Derivative of the inverse of a function

[yurkler]

Homework Statement

y=x+(1/x) at y=17/4

Homework Equations

The Attempt at a Solution

y^-1: x=y+(1/y)

differentiate: 1=y'+ln(y)y'
1=y'(1+ln(y))
y'=1/(1+ln(y))

put that over 1: 1+ln(y)

plug in y: 1+ln(17/4)
=approximately 2.447

 

[Mark44]

the function is y=x+(1/x) at y=17/4

attempt:
y^-1: x=y+(1/y)

Here, by switching letters, you have x = f(y). f is the same function as above, except that its argument is now called y.

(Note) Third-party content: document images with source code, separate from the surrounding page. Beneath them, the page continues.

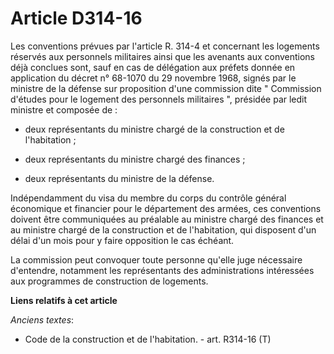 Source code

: # Article D314-16

Les conventions prévues par l'article R. 314-4 et concernant les logements réservés aux personnels militaires ainsi que les
avenants aux conventions déjà conclues sont, sauf en cas de délégation aux préfets donnée en application du décret n° 68-1070
du 29 novembre 1968, signés par le ministre de la défense sur proposition d'une commission dite " Commission d'études pour le
logement des personnels militaires ", présidée par ledit ministre et composée de :

- deux représentants du ministre chargé de la construction et de l'habitation ;

- deux représentants du ministre chargé des finances ;

- deux représentants du ministre de la défense. 

Indépendamment du visa du membre du corps du contrôle général économique et financier pour le département des armées, ces
conventions doivent être communiquées au préalable au ministre chargé des finances et au ministre chargé de la construction
et de l'habitation, qui disposent d'un délai d'un mois pour y faire opposition le cas échéant. 

La commission peut convoquer toute personne qu'elle juge nécessaire d'entendre, notamment les représentants des
administrations intéressées aux programmes de construction de logements.

**Liens relatifs à cet article**

_Anciens textes_:

  - Code de la construction et de l'habitation. - art. R314-16 (T)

differentiate: 1=y'+ln(y)y'

You differentiated with respect to x, so what you have above is 1 = f'(y)*dy/dx

1=y'(1+ln(y))
y'=1/(1+ln(y))

Now you have dy/dx = 1/f'(y)

put that over 1: 1+ln(y)

What you're saying and what you're doing are two different things. If you put anything over 1, you get exactly the same thing.

What you did is take the reciprocal. Why?

plug in y: 1+ln(17/4)
=approximately 2.447

You switched letters, so what was the old y value (17/4) is now an x value. The question is, what is the new y value?

The answer I get is ~.42

 

[cepheid]

The inverse function is NOT given by x = y + 1/y

To see this, just use a test value. e.g., if x = 2, then y(2) will give you some value. If you then plug this value into your "inverse" function (i.e. x(y(2)), you should get back 2. But you don't, because:

y(2) = 2 + 1/2 = 5/2

x(5/2) = 5/2 + 2/5 = 25/10 + 4/10 = 29/10

29/10 is not equal to 2. Since you didn't get back what you started with, your "inverse" function x(y) must be wrong.

To get the actual inverse function, solve the equation to find x in terms of y. In other words, solve the equation for x. Hint: you'll find that the function does not have a unique inverse.

 

[cng99]

The answer I get is ~.42

42!